This is the same demo that was presented during the Snowflake Summit Opening Keynote and is now being adapted for the demo in the keynote at Snowflake Data Cloud World Tour--DCWT.
- Access to Snowflake Enterprise account
- Login to your Snowflake account with the admin credentials that were created with the account in one browser tab (a role with ORGADMIN privileges). Keep this tab open during the workshop.

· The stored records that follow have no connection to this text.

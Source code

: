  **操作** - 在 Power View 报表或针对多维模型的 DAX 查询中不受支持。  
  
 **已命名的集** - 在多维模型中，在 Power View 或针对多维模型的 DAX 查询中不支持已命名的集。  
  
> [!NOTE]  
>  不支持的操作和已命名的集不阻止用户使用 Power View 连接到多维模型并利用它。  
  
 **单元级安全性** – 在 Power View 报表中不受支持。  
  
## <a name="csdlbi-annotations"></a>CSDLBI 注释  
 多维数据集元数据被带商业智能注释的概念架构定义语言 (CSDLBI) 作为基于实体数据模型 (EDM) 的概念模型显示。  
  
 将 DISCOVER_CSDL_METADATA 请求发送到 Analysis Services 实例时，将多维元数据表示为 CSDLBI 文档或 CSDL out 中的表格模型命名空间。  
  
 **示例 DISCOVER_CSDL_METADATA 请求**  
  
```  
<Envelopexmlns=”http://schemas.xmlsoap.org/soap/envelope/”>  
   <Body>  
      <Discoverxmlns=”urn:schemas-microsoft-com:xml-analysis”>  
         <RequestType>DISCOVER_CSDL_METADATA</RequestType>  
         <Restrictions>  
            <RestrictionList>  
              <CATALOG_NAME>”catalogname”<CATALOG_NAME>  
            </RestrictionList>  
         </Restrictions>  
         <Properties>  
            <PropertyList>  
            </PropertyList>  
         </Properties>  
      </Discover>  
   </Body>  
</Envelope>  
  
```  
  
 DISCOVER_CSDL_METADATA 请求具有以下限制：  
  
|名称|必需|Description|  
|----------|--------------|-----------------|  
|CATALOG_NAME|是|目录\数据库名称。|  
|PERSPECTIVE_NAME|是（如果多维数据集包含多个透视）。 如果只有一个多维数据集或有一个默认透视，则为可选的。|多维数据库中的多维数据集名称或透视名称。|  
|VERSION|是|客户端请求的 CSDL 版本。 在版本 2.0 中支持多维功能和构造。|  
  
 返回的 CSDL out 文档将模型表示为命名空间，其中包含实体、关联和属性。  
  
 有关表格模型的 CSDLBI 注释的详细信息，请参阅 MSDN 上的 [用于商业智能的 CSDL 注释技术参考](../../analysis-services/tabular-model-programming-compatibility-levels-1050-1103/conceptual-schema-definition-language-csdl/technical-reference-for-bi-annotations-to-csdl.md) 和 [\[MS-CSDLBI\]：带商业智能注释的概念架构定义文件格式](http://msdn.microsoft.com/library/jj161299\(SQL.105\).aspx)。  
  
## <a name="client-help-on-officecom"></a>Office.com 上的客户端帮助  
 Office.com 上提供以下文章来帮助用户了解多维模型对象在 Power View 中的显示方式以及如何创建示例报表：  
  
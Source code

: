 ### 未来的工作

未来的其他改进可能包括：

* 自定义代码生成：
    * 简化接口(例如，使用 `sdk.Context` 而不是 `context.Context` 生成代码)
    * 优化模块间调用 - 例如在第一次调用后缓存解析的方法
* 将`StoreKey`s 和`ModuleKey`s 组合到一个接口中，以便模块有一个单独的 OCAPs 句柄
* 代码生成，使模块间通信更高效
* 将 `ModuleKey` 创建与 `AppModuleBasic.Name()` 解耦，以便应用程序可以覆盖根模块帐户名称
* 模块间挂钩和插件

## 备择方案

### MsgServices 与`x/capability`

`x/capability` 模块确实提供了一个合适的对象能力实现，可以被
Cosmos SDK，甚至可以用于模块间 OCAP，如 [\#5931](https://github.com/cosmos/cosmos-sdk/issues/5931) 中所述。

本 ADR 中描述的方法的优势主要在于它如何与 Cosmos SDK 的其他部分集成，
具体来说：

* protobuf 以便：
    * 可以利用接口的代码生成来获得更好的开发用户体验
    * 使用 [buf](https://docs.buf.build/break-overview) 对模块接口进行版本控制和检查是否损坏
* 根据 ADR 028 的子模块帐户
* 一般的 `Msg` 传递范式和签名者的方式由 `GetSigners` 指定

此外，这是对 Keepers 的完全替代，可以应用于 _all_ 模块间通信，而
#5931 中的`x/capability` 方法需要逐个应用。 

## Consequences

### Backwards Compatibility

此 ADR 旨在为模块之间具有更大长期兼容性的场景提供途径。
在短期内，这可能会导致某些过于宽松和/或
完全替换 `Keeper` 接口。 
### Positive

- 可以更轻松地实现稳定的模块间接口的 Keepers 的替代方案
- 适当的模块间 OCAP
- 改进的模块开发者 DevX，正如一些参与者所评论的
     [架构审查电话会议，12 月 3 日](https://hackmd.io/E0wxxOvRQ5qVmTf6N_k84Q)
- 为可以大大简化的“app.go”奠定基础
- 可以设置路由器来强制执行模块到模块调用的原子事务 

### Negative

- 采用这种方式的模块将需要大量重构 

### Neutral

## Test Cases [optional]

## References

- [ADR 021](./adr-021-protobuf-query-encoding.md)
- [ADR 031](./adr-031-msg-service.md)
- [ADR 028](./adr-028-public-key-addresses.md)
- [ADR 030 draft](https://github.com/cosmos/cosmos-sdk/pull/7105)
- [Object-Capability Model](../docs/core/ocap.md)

- Click on the Billing on the left side panel
- Click on Terms and Billing
- Read and accept terms to continue with the workshop
- As ACCOUNTADMIN role
- Login to your Snowflake account with the admin credentials that were created with the account in one browser tab (a role with ORGADMIN privileges). Keep this tab open during the workshop.
For the DCWT, we will need two users. One user with ACCOUNTADMIN role and another user with a role of a "Data Scientist", for example, DASH_DS. If you use a different role name, update code and scripts that follow accordingly.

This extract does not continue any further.